Recall that Indigo’s business had a few great years recently, showing the potential of this company when they get things right. Book sales had stabilized, and its merchandise and online sales categories were growing at over 20%.
Indigo’s merchandise selection grew tired, however, and so did shoppers. Spending at Indigo stores therefore took a hit.
The latest quarter looks bad
Revenue declined 6.2% in the latest quarter, driven by reduced promotional activity as the company works on strengthening margins. To this end, gross margin increased to 43.5% from 42.8%, so the intended effect was achieved. This is good news for building a higher margin business.
Once Indigo’s strong point in its business, online sales declined 14.8% in the quarter. Again, this was due to a reduction in promotional activity, and with the online channel being more sensitive to price, it makes sense that it was affected even more.
Rock bottom valuation
Valuation is at rock bottom, at 0.2 times sales and 0.7 times book value. This stock is clearly not for everyone but we can’t argue that the stock is looking cheap.
Debt levels remain insignificant, cash levels are declining ($52 million versus $95 million last year), and the company’s investment in its stores and its entrance into the U.S. market has been expensive.

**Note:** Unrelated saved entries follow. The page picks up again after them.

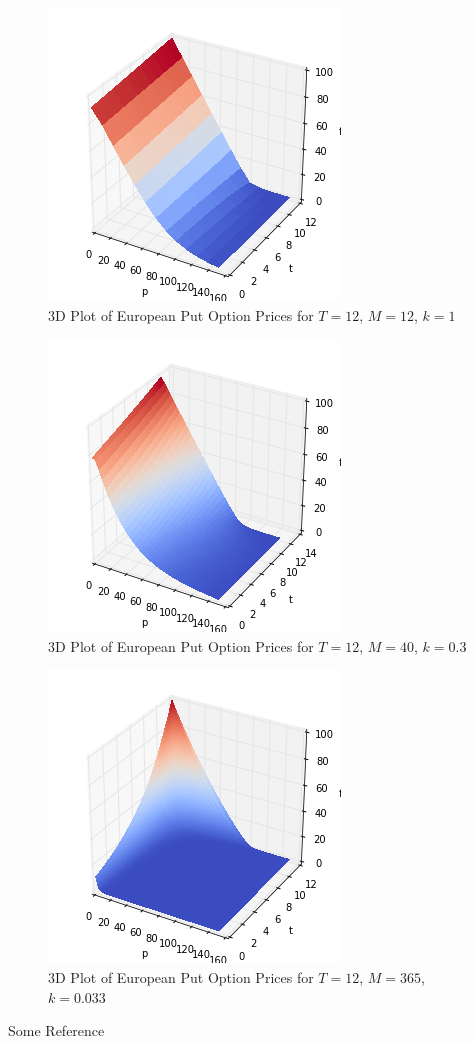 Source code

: \documentclass[paper=a4, fontsize=10pt]{article} %
\begin{document}
\begin{figure}[h!]
\center
\includegraphics[scale=0.8]{3d_k_12_12.png}
\caption{3D Plot of European Put Option Prices for $T=12$, $M=12$, $k=1$}
\end{figure}

\begin{figure}[h!]
\center
\includegraphics[scale=0.8]{3d_k_12_40.png}
\caption{3D Plot of European Put Option Prices for $T=12$, $M=40$, $k=0.3$}
\end{figure}

\begin{figure}[h!]
\center
\includegraphics[scale=0.8]{3d_k_12_365.png}
\caption{3D Plot of European Put Option Prices for $T=12$, $M=365$, $k=0.033$}
\end{figure}

\clearpage
\begin{thebibliography}{9}
Some Reference
 
\end{thebibliography}
\end{document}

In short, one must believe in the story to get comfortable enough to buy even at these distressed valuations.
Foolish bottom line
Indigo stock is screaming “value” at these levels. The company has great retail locations, has a good shot at establishing itself as an online force to be reckoned with in books as well as general merchandise, and management has signalled a new product strategy roll out in the coming months that could help drive traffic and revenue.
Indigo’s long-term strategy is to become the new department store of the future. If you believe in all this, the stock is a steal at these levels.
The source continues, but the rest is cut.